Thank you to all my fellow regular posters for engaging with this— I’ve been very interested in hearing the diversity of your opinions.
On the matter of ambition: when the initial BG3 controversy broke out, I was one of the people saying that ambition ought to be encouraged, and that bigger dreams make for better games. I still believe this. What I am noting is that the ambition is spent “horizontally” i.e. across many different visions and ways to accomplish the game, rather than “vertically” I.e. providing depth and consequence to a smaller number of features or ways of playing. Ambition, in my opinion, is always good, but there are different ways to apply it that come with their own unique trade-offs.
I think there is strain between the part of the game that can be played like a multiplayer immersive sim, and the part of the game that can be played like a semi-linear party-based single player RPG. There are so many ways the quests and stories can be “resolved” that I feel the game hesitates to give you emotional investment at certain points. This game has to be everything to everyone.
My favorite way to play this game has been as a single player RPG focused on my companions and their interactions with my PC, each other, and the world. That’s the kind of game I like, but it seems that’s only a narrow sliver of what this game is. Now, I imagine there are people who prefer the immersive sim, multiplayer party type experience. Instead of committing to one vision, Larian spread its resources across many.
Yeah, I would agree with you here on the horizontal point. I also think that the writing, story, and narrative flow of the game should have been nailed down at least a year ago. The fact that they were re-writing characters, introducing new ones, changing a central plot character as far as June 2023 is kind of nuts. I've never heard of that. That might have been the 'crisis' they were mentioning some months ago. Changing such things obviously has a pretty significant ripple effect throughout the game. I've also noticed a major shift in tone, like Gale in EA, as was mentioned, making a deal with Raphael. There was an overall more morose and darker tone to the companions that was, for some reason, scrapped. And sure, it is their vision to do with it as they will, but it was just a little strange to me that they decided to change so many details so late in the game, which obviously had them scrambling to then remove references to all of these cut moments and/or re-write others to account for the changes.
Obviously some references are still in the game that don't account for these changes, and, as such, it begins to reveal this patchwork of plots within the game due to these re-writes. The graveyard in the files of cut content is likely a testament to all of these changes, if they were cut a long time ago, they likely would have been purged from the files, but given that the cut content is so massive, it seems to indicate that the changes were fast and furious and probably not all accounted for or adequately cleaned out for the sake of story and narrative fidelity.
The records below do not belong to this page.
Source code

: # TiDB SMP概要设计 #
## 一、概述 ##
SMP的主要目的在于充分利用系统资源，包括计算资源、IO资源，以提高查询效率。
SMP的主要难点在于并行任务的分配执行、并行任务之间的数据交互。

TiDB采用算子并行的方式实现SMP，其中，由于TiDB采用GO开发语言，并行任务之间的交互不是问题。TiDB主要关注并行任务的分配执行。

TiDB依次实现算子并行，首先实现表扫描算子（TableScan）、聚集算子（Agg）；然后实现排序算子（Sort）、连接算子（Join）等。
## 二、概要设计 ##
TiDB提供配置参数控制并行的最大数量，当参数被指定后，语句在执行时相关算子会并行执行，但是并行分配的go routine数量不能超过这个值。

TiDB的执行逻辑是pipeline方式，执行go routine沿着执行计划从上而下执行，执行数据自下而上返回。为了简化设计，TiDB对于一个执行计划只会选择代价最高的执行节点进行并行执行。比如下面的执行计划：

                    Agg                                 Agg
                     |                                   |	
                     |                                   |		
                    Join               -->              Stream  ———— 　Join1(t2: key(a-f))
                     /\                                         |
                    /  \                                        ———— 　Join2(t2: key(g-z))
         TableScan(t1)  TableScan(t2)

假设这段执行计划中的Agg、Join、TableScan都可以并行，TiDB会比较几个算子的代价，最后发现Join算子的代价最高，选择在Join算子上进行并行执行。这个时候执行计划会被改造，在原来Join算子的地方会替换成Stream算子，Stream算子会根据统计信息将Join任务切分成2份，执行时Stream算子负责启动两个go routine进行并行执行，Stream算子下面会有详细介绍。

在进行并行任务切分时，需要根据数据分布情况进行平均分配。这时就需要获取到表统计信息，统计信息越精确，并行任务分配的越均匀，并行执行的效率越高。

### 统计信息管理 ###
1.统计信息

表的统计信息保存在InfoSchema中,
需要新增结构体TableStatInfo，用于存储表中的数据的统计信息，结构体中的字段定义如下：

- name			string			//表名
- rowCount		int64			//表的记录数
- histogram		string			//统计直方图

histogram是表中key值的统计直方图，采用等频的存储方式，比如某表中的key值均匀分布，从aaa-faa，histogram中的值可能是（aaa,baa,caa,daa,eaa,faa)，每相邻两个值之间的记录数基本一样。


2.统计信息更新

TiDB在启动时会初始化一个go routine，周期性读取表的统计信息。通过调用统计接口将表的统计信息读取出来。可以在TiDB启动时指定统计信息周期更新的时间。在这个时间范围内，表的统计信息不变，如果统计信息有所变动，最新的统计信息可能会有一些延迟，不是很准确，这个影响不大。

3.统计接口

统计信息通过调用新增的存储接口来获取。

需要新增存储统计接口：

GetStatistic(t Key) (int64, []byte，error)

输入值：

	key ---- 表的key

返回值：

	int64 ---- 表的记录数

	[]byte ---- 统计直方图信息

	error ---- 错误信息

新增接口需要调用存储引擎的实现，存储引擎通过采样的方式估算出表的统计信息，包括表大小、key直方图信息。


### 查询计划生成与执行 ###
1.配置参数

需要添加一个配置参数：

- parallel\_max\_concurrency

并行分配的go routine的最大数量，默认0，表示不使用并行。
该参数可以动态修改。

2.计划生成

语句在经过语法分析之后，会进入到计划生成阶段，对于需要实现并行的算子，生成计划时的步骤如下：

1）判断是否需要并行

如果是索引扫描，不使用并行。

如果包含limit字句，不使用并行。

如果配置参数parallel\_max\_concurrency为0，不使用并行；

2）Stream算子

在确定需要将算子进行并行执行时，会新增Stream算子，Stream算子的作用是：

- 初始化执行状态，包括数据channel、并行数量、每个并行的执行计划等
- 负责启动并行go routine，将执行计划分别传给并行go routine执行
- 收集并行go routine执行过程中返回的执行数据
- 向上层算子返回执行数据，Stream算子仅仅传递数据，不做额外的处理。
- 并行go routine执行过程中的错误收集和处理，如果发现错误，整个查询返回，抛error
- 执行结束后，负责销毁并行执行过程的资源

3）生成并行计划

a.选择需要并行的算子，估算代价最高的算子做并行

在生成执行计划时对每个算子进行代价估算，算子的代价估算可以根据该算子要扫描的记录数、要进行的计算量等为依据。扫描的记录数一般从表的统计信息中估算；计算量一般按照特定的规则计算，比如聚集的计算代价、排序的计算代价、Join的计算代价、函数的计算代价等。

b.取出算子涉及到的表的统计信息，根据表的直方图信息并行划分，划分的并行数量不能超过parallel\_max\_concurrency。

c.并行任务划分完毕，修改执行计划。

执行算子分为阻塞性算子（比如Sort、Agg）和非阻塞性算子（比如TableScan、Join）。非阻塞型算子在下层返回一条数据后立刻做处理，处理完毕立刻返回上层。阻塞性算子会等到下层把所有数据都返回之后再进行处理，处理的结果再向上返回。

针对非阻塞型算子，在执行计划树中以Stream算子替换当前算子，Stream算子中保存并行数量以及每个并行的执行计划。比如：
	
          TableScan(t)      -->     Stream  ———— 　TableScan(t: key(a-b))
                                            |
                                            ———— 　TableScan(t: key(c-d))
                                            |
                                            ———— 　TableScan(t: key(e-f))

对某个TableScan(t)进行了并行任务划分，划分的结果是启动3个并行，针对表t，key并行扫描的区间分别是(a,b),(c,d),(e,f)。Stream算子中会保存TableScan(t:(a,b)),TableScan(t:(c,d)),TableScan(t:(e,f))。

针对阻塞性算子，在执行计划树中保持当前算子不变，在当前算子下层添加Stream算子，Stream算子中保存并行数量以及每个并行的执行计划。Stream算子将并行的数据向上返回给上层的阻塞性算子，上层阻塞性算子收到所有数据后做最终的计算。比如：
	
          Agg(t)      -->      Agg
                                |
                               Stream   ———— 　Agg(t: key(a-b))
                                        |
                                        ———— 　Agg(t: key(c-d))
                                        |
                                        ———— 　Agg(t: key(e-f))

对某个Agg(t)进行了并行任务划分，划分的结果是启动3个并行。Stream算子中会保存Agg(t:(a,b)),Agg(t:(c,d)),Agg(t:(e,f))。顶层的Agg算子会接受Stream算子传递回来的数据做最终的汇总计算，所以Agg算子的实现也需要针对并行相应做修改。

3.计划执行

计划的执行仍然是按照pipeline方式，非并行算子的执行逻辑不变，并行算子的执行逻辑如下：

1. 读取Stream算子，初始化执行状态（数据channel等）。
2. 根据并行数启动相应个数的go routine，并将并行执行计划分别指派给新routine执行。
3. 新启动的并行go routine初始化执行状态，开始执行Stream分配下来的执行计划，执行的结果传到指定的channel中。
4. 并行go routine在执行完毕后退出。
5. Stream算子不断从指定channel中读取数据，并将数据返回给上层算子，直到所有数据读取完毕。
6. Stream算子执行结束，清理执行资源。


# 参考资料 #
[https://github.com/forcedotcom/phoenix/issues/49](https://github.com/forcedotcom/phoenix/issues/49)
As TRQ said, and as you say, ambition is good, I'm glad they were trying to shoot for the stars, but they should have landed on their moon a year or two years ago with a solidified vision and just iterated on that consistently across the board. Instead, it was probably, and here I am obviously speculating, a lot of narrative changes all the way in the lead up to release, which, as anyone knows, major changes to any piece of work under difficult time constraints is bound to create inconsistencies, errors, omissions, strangeness, etc.